In the 2018-19 Budget, the Government announced it will modernise the Australian Business Register and the Australian Securities and Investments Commission (ASIC) registers onto a single platform that will be administered by the Australian Business Registrar within the Australian Taxation Office (ATO).
As part of those changes Schedule 2 of the Treasury Laws Amendment (Registries Modernisation and Other Measures) Bill 2018 amends the Corporations Act 2001 and the Corporations (Aboriginal and Torres Strait Islander) Act 2006 (CATSI Act) to introduce a director identification number (DIN) requirement.
Under the new law, directors must apply to the registrar for a DIN within 28 days, unless the registrar provides an exemption or extension. Once satisfied that the director’s identity is verified, the registrar must provide the director with a DIN. Transitional provisions say that current directors will have 15 months to apply for a DIN from when it becomes law.
Initially, the DIN requirements apply to only appointed directors and acting alternate directors—not, at least initially, extended to de facto or shadow directors. This reflects the broader registry regime operation applies to registered bodies, which does not generally extend to de facto and shadow directors.
One of the major pushes for the DIN is to assist regulators and external administrators to investigate director involvement in what may be repeated unlawful acts including illegal phoenix activity, which is estimated to cost the Australian economy between $2.9 billion and $5.1 billion annually.
Phoenixing occurs when company controllers deliberately avoid paying liabilities by shutting down an indebted company and transferring its assets to another company. This impacts on creditors who are unpaid for goods and services, employees through lost wages and/or superannuation entitlements, and the public through lost Government revenue.
Tracking directors involved in past phoenixing activity may also allow the ATO to request bonds when those directors seek to operate future businesses (i.e. request a new ABN) to provide some certainty for the payment of future taxation obligations.
Significant civil and criminal penalties apply to DIN contraventions. The registrar may also issue infringement notices in relation to some contraventions. The maximum penalties applicable to each obligation in the Bill are detailed in the following table.

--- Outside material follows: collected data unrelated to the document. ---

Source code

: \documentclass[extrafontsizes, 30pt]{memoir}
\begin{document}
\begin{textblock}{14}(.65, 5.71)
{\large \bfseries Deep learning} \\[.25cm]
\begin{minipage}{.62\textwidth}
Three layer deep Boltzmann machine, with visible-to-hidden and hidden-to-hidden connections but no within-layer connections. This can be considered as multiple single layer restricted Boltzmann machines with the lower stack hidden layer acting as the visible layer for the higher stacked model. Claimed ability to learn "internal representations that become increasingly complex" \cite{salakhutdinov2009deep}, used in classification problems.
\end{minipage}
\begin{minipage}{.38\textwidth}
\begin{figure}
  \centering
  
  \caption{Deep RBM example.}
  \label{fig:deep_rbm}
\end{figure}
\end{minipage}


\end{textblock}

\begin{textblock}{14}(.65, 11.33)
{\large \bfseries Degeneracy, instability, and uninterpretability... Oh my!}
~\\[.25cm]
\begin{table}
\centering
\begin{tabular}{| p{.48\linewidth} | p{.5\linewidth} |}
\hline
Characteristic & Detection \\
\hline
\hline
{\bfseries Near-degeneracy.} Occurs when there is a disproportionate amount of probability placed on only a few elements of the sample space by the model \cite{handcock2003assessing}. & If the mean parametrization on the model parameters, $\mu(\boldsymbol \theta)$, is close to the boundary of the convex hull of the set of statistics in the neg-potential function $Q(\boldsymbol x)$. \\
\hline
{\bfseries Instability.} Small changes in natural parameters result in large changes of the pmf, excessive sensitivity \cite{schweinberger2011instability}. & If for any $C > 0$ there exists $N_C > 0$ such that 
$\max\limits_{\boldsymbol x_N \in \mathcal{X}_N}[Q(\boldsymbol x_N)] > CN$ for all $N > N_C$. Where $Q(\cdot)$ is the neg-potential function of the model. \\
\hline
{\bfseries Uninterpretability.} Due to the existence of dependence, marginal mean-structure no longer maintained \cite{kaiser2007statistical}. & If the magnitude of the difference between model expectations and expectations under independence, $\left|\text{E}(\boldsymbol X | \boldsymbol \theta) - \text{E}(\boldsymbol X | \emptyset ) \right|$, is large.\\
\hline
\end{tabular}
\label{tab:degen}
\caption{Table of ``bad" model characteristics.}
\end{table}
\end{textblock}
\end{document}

Breaching either of the first two obligations is a ‘strict liability’ offence that negates the condition to prove fault (for the regulator or prosecutor, as the case may be). The Government states that imposing strict liability to these obligations is necessary to ensure the integrity of the new DIN requirement that relates to corporate regulation.
Civil penalties also apply to those involved in contravening any of the obligations above, which is defined in sections 79 of the Corporations Act and 694-55 of the CATSI Act. They provide that a person is so involved if, and only if, the person has aided, abetted, counselled, procured, induced or been knowingly concerned or a party to the contravention, or has conspired with others to effect the contravention. The maximum civil penalty applicable under the Corporations Act is $200,000 for an individual or $1 million for a body corporate.
We think the measures are fair and should serve a positive motivation to really understand and appreciate what it means to be a director. We will be interested to see what effect this law will have on reducing the very real problem of phoenixing.